Il y a parfois des décisions qui, mises côte à côte, donnent un résultat assez cocasse. Le 7 août, le ministère des Transports s'est félicité d'ouvrir la voie à l'homologation des premiers robots de livraison autonomes en France. Ces engins pourront circuler sur la chaussée sans personne à bord, transporter jusqu'à 1 000 kg de marchandises pour certains et effectuer leurs trajets de manière autonome, avec toutefois une supervision à distance. Quelques jours auparavant, le même ministre des Transports expliquait pourtant que le FSD de Tesla n'offrait pas encore assez de garanties pour être autorisé en France. Cherchez l'erreur...

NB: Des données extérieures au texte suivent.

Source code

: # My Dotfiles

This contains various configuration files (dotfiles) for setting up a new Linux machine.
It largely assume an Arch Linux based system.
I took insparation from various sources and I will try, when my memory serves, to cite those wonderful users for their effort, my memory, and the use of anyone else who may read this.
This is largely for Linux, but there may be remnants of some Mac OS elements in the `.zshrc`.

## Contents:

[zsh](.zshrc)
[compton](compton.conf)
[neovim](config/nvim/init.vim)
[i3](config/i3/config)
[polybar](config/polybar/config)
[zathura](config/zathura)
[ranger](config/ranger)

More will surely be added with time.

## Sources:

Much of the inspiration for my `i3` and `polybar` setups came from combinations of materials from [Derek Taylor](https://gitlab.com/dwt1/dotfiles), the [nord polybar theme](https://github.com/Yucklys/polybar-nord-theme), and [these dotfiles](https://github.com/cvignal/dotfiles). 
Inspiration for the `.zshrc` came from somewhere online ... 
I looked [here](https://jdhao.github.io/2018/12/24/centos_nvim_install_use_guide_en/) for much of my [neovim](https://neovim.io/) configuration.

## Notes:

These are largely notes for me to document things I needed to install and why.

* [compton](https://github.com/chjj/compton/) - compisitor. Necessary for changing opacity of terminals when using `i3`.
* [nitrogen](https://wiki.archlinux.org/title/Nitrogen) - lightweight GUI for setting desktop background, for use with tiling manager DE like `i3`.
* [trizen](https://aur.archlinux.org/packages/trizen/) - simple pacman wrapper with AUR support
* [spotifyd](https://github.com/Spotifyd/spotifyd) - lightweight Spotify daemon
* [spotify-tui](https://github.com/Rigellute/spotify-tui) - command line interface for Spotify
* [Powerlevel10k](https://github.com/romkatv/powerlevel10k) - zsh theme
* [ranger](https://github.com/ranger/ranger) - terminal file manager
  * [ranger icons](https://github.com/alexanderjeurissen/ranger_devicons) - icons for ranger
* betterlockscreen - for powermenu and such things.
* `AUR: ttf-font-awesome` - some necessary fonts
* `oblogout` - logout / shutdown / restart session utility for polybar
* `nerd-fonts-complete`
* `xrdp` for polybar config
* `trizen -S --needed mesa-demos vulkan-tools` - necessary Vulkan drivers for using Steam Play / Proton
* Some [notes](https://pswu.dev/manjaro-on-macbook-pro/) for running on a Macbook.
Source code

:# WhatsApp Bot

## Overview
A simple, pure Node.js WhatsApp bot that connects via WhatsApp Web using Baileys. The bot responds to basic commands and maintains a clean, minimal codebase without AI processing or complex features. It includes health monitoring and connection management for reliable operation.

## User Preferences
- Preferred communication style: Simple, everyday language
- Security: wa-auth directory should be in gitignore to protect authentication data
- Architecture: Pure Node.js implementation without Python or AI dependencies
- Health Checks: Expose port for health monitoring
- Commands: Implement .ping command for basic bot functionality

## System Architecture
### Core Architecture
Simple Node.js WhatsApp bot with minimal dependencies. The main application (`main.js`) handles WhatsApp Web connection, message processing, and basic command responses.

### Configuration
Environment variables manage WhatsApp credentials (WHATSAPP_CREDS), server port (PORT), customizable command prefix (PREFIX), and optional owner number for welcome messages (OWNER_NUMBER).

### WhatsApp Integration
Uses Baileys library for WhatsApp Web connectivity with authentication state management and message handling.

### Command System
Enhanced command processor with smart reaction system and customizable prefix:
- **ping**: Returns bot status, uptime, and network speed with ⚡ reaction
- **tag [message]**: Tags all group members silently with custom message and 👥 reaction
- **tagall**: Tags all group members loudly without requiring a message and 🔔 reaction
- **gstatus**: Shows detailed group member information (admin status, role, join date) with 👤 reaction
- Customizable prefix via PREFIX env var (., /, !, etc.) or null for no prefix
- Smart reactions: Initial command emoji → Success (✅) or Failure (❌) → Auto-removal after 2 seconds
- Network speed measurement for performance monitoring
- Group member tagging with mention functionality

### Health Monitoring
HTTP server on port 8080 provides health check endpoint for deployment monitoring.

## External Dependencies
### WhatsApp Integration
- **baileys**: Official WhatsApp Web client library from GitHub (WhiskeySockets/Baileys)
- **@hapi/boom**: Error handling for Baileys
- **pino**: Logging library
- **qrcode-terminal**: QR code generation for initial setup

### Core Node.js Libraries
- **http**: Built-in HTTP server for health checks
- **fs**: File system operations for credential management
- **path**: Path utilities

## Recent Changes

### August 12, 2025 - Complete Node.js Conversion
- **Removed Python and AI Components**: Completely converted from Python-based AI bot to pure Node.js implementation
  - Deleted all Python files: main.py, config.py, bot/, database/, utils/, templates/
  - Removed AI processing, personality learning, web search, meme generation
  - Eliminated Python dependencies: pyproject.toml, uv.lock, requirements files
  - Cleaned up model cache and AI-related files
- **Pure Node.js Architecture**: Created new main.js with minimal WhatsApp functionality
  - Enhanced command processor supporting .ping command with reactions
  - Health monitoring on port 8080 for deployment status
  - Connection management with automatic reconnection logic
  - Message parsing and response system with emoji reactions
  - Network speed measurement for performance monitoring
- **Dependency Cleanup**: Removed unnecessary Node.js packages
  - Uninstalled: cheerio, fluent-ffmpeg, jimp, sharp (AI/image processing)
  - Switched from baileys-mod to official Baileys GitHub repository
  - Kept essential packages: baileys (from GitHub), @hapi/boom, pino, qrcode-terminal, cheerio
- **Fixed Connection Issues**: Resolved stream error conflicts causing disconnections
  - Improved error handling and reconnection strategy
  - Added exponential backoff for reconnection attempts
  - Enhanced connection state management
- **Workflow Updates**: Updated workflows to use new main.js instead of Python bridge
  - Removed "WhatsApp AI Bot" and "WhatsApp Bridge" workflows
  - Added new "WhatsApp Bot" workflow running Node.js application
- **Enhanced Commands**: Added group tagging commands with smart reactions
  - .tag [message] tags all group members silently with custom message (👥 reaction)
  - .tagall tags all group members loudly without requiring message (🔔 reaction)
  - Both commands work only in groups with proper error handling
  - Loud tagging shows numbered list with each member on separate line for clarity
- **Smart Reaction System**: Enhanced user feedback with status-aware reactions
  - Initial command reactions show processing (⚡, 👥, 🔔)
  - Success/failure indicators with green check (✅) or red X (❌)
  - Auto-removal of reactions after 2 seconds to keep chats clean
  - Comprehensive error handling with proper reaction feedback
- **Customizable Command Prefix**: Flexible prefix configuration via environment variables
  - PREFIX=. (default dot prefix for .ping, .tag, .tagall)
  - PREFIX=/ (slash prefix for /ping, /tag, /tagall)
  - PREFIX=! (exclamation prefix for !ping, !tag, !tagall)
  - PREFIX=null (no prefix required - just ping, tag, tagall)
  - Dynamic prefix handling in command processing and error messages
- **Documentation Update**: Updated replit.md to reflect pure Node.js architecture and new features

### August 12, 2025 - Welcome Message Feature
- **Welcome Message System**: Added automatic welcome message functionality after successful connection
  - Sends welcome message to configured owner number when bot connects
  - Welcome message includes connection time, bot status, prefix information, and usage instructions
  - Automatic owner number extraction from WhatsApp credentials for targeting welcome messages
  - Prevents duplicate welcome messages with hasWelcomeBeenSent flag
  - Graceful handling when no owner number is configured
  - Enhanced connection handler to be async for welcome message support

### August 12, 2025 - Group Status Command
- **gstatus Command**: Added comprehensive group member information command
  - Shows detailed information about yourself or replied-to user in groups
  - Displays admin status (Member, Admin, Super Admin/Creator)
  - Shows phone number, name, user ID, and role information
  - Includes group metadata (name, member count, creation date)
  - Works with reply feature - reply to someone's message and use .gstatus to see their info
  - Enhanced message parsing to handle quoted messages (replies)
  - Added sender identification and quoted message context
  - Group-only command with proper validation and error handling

Le contraste est quand même assez amusant. Le FSD de Tesla n'est même pas une conduite totalement autonome en Europe. Le conducteur doit rester derrière le volant, surveiller ce que fait la voiture et pouvoir reprendre la main à tout moment. La France s'y oppose actuellement en évoquant notamment des problèmes de dépassements de vitesse et une surveillance insuffisante de l'attention du conducteur. Pendant ce temps, elle vient de créer un cadre permettant à de petits véhicules de livraison de circuler sans aucun humain à bord sur des parcours définis.
Bien évidemment, les deux systèmes ne sont pas strictement comparables. Les robots de livraison évolueront sur des zones ou itinéraires déterminés par les collectivités, seront supervisés à distance et devront chacun passer une homologation. Ils sont aussi conçus uniquement pour transporter des marchandises. Le ministère ne vient donc pas de lâcher des robots de deux tonnes à 130 km/h sur l'autoroute... Il faut quand même rester sérieux. Mais l'argument de la sécurité devient malgré tout assez étrange à entendre lorsqu'on voit la France se féliciter dans le même temps de vouloir accélérer le déploiement de véhicules réellement autonomes sans conducteur à bord.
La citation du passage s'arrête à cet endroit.